How to keep physical gold in an IRA. People who want exposure to precious metals in a retirement account can invest in stocks of mining companies, investment funds that hold those stocks, or in a gold ETF. Gold IRAs are normally defined as “alternative investments,” meaning they are not traded on a public stock exchange and require specialized expertise to value them. The practical concern is to find an IRA trustee who is willing to set up a self-directed IRA and facilitate the physical transfer and storage of precious metal assets.
Once a traditional IRA owner is 72 years old, annual IRA Required Minimum Distributions (RMDs) must also be made. Once you’re 72 years old, you’ll be required to accept the required minimum payouts (RMDs) from a traditional Gold IRA (but not from a Roth IRA). The IRS has issued private letter rulings to the most important gold ETFs, which state that IRAs may own the ETFs. If a reputable brokerage firm acts as an IRA trustee, it probably won’t even let an IRA buy shares in an ineligible ETF in the first place.

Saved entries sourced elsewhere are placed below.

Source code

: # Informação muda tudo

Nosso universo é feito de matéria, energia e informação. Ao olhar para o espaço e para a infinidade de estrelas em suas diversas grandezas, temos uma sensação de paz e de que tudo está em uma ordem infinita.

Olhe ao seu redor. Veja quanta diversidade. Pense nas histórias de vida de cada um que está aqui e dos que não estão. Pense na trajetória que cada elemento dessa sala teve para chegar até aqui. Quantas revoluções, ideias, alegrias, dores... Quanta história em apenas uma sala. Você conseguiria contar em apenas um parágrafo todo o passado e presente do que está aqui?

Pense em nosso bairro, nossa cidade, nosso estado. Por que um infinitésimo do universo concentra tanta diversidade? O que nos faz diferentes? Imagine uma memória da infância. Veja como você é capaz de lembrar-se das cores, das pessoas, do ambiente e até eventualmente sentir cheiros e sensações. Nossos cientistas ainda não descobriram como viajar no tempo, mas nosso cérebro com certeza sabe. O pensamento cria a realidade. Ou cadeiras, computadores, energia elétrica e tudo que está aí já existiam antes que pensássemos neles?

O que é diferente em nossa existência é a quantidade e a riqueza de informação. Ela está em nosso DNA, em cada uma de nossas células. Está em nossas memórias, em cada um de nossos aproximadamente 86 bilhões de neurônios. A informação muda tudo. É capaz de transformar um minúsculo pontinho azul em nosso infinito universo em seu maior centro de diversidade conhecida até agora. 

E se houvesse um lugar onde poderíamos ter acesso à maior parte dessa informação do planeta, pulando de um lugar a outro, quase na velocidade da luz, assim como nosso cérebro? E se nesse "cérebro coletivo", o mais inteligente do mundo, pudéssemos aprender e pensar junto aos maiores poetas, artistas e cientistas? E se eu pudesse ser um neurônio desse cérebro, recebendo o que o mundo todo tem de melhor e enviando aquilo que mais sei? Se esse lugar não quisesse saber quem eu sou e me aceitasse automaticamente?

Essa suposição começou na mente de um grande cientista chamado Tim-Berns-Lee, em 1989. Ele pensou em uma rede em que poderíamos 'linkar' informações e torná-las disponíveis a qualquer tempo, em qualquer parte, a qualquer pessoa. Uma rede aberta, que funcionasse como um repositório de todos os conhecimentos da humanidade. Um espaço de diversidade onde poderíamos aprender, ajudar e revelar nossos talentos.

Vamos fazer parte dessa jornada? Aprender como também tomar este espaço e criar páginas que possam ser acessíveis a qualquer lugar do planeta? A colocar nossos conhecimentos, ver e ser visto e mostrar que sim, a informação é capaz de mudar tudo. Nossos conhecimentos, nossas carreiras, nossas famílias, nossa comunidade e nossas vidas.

Therefore, for federal income tax purposes, the transaction is marked as a taxable distribution by the IRA, followed by a purchase of the metal or coin by the IRA owner (that would be you). The ability to use gold and other materials as securities in an IRA was introduced by Congress in 1997, according to Edmund C. However, the coins or precious metals must be held by the IRA trustee or custodian, and not by you as the IRA owner. The ETF is also able to buy, store, and insure gold at a much lower price than you or an IRA custodian can.
The big practical concern is finding an IRA trustee who is willing to set up a self-directed IRA and facilitate the physical transfer and storage of precious metal assets. While it’s legal to own gold or silver via an IRA or other retirement account with some restrictions, it’s not the best or most efficient way to own precious metals. For example, you could have an IRA that is invested in bullion bullion and another IRA that is invested in liquid assets such as listed stocks and mutual funds. After doing this research, you’ll likely conclude that gold or precious metals and coins shouldn’t be owned by your IRA.